Required work.
Identify all lines in the data containing the string "decide". Copy them out.

Recorded data.
_ _ _ _
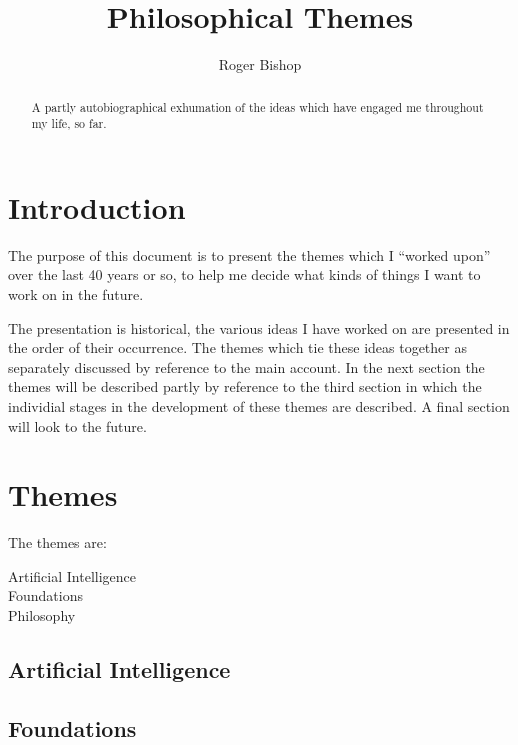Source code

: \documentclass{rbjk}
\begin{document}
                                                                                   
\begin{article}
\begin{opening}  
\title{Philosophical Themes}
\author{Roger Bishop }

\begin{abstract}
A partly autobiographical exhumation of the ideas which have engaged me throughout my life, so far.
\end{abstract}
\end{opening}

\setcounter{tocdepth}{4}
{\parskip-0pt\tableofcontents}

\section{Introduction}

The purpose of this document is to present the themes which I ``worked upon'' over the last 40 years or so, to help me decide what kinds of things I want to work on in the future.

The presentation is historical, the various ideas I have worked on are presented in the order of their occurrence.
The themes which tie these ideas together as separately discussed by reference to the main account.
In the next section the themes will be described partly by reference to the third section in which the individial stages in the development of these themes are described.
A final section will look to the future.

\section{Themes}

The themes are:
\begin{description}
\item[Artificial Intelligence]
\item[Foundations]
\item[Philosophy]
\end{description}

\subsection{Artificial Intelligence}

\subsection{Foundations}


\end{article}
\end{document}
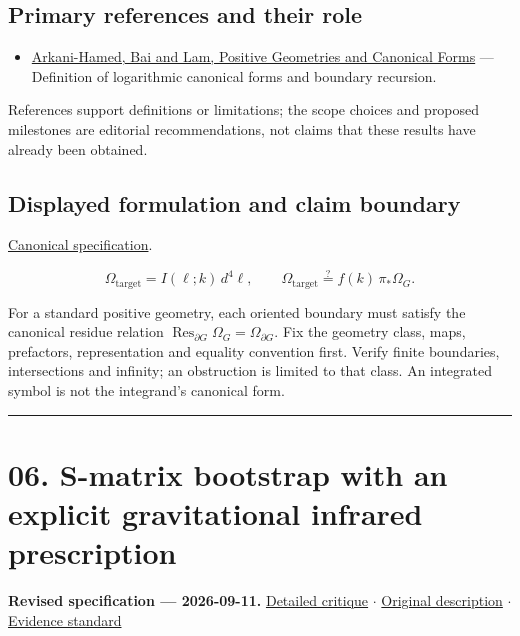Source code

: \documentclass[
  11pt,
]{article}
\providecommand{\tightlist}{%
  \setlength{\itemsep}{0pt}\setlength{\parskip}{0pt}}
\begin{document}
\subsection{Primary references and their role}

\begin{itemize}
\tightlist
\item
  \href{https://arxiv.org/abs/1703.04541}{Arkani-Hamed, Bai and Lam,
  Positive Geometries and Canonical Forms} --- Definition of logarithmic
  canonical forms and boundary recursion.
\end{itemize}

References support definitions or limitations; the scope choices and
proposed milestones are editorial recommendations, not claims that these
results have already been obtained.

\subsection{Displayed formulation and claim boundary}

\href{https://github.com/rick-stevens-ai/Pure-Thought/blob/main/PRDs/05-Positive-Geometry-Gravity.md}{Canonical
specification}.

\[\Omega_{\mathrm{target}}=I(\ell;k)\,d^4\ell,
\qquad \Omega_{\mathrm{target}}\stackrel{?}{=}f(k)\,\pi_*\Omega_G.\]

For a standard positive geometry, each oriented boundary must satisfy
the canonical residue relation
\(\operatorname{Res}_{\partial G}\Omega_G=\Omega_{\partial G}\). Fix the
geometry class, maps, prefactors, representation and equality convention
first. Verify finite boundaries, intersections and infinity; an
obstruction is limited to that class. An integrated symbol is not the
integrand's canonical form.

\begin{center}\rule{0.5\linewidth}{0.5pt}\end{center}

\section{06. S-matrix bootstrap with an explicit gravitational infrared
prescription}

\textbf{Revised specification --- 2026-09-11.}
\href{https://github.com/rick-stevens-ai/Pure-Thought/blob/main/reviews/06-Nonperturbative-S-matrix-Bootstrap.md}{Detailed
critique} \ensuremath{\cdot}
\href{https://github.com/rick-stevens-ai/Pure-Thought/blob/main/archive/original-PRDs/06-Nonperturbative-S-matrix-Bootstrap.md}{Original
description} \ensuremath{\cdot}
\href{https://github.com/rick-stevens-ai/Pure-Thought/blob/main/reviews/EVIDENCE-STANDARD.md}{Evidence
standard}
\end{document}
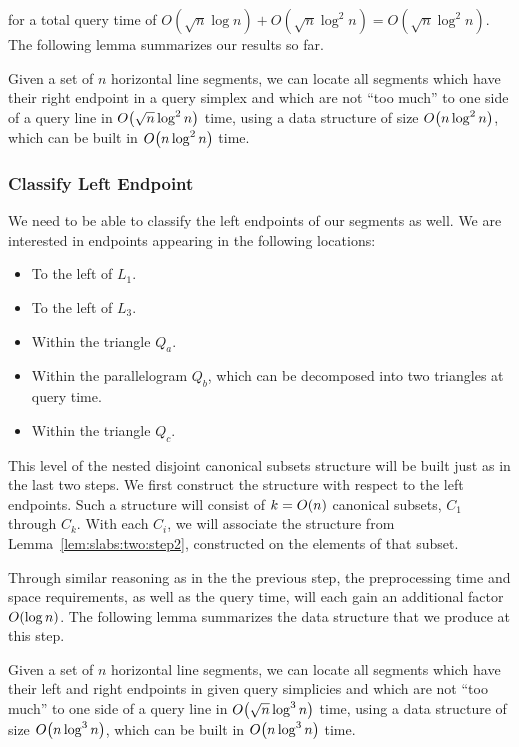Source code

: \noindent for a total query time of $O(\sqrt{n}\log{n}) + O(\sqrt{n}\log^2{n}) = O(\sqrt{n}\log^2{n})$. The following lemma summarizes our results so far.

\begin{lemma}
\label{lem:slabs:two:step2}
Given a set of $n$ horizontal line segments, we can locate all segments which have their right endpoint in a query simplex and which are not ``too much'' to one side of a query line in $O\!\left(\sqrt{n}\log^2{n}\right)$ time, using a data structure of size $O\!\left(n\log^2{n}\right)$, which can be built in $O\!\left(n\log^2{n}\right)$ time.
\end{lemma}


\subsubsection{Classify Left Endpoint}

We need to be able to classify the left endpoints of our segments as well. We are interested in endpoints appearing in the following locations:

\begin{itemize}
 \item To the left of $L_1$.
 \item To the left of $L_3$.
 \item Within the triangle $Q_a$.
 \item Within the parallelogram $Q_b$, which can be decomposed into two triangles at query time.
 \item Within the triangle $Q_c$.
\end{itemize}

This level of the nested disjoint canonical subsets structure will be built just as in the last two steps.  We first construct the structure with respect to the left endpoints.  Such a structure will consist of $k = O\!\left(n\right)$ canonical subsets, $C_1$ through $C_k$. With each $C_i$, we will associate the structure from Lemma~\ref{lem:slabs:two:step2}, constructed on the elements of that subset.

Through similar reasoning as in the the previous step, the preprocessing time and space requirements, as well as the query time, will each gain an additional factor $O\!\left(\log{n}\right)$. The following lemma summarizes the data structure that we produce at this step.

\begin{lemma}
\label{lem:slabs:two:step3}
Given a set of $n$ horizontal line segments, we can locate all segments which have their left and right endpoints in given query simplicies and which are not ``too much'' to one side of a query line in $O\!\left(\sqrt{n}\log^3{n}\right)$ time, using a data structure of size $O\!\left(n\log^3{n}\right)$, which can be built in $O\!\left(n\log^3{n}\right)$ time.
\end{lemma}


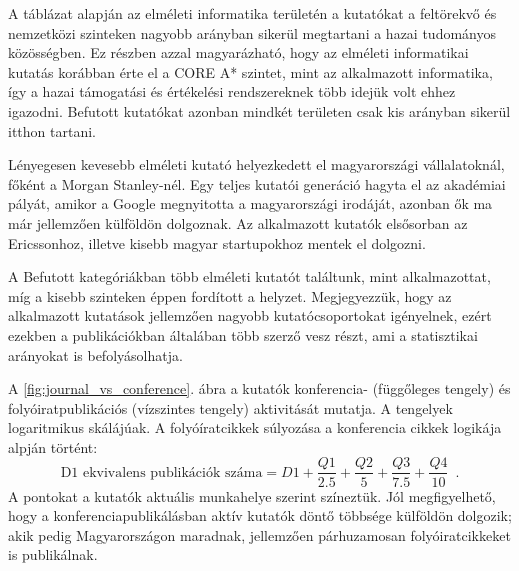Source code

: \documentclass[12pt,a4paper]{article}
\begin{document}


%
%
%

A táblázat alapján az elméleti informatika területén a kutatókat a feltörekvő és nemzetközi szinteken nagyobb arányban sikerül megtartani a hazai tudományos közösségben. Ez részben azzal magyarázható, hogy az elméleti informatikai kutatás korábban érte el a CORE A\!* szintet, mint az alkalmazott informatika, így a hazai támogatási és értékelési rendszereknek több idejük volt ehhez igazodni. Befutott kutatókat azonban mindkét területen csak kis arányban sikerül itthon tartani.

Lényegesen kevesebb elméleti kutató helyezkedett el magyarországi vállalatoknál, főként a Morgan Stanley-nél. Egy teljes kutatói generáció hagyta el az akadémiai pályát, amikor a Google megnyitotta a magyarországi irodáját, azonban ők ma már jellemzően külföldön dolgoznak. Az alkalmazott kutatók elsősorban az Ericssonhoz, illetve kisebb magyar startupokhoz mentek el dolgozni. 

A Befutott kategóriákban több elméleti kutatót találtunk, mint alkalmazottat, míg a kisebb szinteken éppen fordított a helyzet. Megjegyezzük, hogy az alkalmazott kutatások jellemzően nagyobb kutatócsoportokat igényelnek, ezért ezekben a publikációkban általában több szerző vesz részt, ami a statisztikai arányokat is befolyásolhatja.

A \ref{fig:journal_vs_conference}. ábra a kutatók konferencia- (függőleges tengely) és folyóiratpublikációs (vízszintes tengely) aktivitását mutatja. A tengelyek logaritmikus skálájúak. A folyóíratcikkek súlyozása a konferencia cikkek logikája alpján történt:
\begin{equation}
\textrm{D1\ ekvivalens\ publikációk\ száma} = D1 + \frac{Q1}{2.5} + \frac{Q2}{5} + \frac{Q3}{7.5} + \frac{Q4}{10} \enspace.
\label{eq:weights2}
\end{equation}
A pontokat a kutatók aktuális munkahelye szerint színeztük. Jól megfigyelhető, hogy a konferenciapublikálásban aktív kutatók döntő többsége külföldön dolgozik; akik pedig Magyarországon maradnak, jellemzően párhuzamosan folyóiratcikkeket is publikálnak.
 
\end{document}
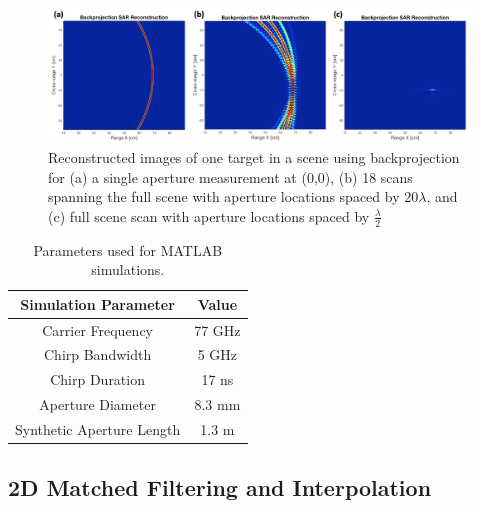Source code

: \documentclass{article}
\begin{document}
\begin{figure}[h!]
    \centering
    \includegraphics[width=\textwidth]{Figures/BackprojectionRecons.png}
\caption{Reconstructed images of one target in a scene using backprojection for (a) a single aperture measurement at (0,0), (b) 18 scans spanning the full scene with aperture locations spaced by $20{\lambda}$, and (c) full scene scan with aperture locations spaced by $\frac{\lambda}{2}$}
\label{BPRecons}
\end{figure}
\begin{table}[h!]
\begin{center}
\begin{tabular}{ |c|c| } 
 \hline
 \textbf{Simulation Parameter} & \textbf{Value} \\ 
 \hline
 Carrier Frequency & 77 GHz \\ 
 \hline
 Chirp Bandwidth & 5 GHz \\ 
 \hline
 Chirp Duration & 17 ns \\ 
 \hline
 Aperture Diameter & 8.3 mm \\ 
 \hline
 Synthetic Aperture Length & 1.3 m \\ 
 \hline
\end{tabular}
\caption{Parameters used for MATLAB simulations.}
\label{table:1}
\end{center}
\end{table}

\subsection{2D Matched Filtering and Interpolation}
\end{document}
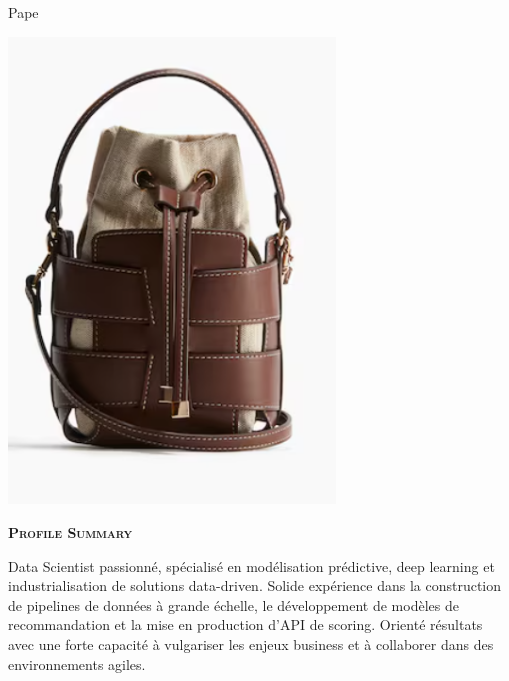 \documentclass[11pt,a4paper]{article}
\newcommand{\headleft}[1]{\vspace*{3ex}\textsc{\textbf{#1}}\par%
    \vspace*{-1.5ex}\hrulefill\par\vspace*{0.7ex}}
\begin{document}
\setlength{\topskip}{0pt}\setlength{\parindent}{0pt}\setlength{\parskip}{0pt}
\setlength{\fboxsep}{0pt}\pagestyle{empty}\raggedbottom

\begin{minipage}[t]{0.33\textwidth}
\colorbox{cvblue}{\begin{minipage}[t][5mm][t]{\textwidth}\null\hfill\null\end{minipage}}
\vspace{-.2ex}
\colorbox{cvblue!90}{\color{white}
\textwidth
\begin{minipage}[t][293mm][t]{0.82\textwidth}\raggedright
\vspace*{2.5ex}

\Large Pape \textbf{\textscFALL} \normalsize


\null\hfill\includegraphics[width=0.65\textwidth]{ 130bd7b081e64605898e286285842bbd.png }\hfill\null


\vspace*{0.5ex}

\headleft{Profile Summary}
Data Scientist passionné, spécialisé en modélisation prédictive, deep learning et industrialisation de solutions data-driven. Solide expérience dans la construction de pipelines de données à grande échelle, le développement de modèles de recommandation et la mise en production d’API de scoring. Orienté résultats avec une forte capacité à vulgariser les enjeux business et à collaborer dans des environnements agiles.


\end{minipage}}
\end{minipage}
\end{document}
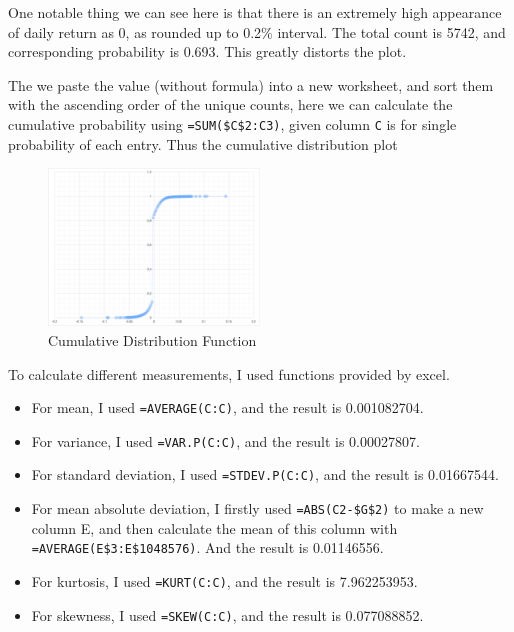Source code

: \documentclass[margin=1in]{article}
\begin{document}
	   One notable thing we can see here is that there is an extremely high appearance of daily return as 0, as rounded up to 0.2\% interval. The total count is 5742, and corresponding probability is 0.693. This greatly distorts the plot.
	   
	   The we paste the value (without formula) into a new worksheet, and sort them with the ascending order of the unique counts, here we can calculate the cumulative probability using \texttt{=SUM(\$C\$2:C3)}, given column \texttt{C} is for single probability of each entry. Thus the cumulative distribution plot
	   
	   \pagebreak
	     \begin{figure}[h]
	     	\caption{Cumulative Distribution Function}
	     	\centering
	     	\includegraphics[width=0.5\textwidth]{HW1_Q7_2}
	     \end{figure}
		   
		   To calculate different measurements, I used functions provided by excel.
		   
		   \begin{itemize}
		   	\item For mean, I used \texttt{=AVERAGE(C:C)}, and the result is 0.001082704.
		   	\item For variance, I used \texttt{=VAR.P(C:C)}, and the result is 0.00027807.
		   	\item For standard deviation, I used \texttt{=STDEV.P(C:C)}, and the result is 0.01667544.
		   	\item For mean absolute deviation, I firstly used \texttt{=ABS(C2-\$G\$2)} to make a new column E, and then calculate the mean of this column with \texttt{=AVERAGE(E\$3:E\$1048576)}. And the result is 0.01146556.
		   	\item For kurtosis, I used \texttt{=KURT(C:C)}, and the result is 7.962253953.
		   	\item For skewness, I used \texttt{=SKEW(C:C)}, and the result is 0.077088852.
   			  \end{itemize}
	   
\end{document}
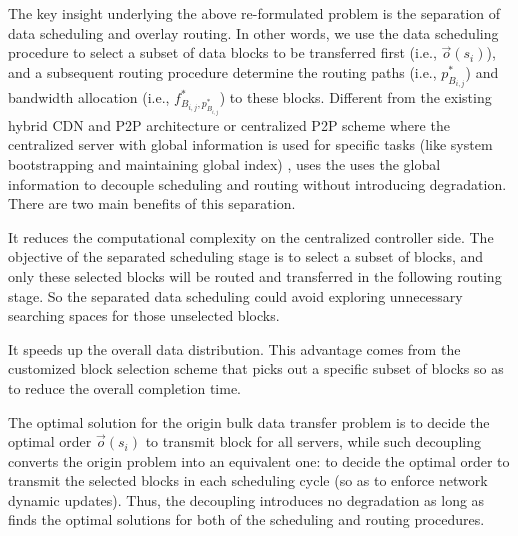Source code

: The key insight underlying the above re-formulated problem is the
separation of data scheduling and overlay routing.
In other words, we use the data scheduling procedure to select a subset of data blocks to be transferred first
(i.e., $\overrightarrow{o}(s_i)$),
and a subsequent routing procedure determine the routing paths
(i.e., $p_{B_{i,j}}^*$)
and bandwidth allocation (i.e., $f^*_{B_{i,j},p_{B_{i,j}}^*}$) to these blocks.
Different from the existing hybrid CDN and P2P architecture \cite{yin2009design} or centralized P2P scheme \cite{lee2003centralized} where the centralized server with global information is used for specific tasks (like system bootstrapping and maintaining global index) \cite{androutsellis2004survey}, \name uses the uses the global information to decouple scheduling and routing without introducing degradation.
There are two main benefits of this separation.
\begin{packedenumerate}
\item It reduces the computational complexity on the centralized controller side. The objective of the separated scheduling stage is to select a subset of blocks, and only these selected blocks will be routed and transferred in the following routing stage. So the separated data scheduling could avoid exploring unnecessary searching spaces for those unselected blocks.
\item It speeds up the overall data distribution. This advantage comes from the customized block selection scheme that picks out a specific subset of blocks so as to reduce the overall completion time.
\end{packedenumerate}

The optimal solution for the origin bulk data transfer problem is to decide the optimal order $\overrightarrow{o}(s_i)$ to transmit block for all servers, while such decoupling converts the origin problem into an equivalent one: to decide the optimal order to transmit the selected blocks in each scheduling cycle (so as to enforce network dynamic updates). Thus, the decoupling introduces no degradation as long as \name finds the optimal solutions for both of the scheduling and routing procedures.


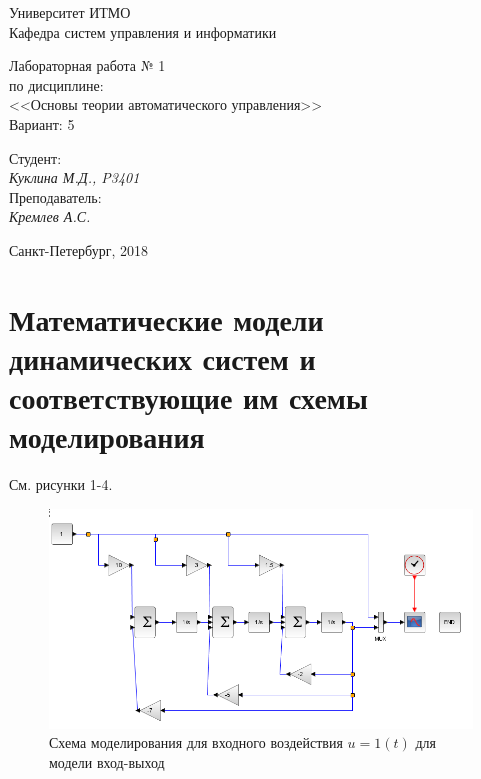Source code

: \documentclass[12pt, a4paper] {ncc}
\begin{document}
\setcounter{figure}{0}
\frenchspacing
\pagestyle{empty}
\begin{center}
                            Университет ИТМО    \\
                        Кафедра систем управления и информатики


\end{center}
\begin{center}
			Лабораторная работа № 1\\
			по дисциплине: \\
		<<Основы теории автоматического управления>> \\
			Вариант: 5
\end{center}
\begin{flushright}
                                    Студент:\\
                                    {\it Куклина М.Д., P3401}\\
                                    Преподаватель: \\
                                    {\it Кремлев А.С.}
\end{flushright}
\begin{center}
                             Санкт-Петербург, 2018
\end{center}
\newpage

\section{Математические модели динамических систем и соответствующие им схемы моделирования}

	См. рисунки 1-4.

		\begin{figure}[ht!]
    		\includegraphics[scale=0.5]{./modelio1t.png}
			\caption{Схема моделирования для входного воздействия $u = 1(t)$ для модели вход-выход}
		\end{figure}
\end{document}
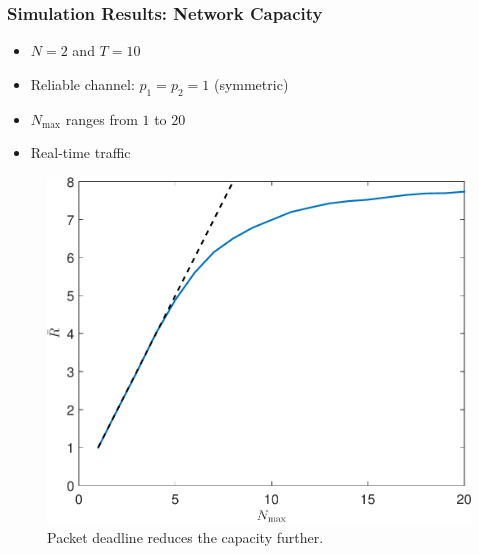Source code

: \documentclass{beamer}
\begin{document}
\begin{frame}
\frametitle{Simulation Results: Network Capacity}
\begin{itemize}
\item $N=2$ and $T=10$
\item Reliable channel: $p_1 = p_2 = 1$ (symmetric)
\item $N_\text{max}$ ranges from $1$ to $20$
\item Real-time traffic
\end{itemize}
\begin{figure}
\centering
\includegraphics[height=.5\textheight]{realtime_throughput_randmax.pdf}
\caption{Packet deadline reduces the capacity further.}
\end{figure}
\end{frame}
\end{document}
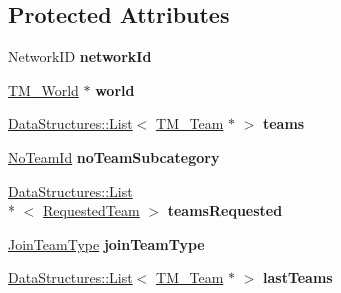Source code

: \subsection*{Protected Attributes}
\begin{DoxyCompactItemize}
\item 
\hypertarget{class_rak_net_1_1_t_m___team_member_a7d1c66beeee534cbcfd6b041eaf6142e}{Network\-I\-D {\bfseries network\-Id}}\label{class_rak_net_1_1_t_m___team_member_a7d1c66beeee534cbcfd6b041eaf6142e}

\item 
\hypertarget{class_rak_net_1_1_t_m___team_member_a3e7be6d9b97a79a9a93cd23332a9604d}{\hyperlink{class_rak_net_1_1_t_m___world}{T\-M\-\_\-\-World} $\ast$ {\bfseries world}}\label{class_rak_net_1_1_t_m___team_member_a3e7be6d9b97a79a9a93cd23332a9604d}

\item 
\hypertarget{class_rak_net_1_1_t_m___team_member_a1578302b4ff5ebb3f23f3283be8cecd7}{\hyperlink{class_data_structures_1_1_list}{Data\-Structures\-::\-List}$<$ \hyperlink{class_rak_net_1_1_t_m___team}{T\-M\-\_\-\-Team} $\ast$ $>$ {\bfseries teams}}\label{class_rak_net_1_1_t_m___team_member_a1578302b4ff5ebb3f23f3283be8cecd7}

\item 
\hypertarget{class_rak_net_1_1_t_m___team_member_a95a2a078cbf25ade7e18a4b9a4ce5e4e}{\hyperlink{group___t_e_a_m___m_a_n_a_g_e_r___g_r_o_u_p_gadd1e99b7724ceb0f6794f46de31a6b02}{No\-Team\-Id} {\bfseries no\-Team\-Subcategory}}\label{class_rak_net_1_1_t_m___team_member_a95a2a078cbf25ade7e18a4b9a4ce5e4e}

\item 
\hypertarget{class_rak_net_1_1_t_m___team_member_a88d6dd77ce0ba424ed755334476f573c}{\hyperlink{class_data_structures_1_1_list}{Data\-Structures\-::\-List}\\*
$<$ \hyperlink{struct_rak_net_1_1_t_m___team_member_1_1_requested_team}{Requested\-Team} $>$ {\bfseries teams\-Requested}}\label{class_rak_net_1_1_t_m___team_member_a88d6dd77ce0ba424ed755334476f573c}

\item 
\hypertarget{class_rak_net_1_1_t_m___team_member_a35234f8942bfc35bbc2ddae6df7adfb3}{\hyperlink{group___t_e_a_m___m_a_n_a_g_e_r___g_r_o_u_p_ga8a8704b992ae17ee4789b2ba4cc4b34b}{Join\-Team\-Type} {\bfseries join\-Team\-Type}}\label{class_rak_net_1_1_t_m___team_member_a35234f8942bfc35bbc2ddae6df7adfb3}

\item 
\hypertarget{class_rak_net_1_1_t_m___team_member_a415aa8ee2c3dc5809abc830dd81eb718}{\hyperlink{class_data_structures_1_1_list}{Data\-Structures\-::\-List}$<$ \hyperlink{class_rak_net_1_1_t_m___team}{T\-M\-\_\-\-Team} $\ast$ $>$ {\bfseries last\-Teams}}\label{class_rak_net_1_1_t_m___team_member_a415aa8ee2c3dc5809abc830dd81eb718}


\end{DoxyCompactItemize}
_ _ _ _
Solution to this exercise.
The purpose of this document is to present the themes which I ``worked upon'' over the last 40 years or so, to help me decide what kinds of things I want to work on in the future.
The optimal solution for the origin bulk data transfer problem is to decide the optimal order $\overrightarrow{o}(s_i)$ to transmit block for all servers, while such decoupling converts the origin problem into an equivalent one: to decide the optimal order to transmit the selected blocks in each scheduling cycle (so as to enforce network dynamic updates). Thus, the decoupling introduces no degradation as long as \name finds the optimal solutions for both of the scheduling and routing procedures.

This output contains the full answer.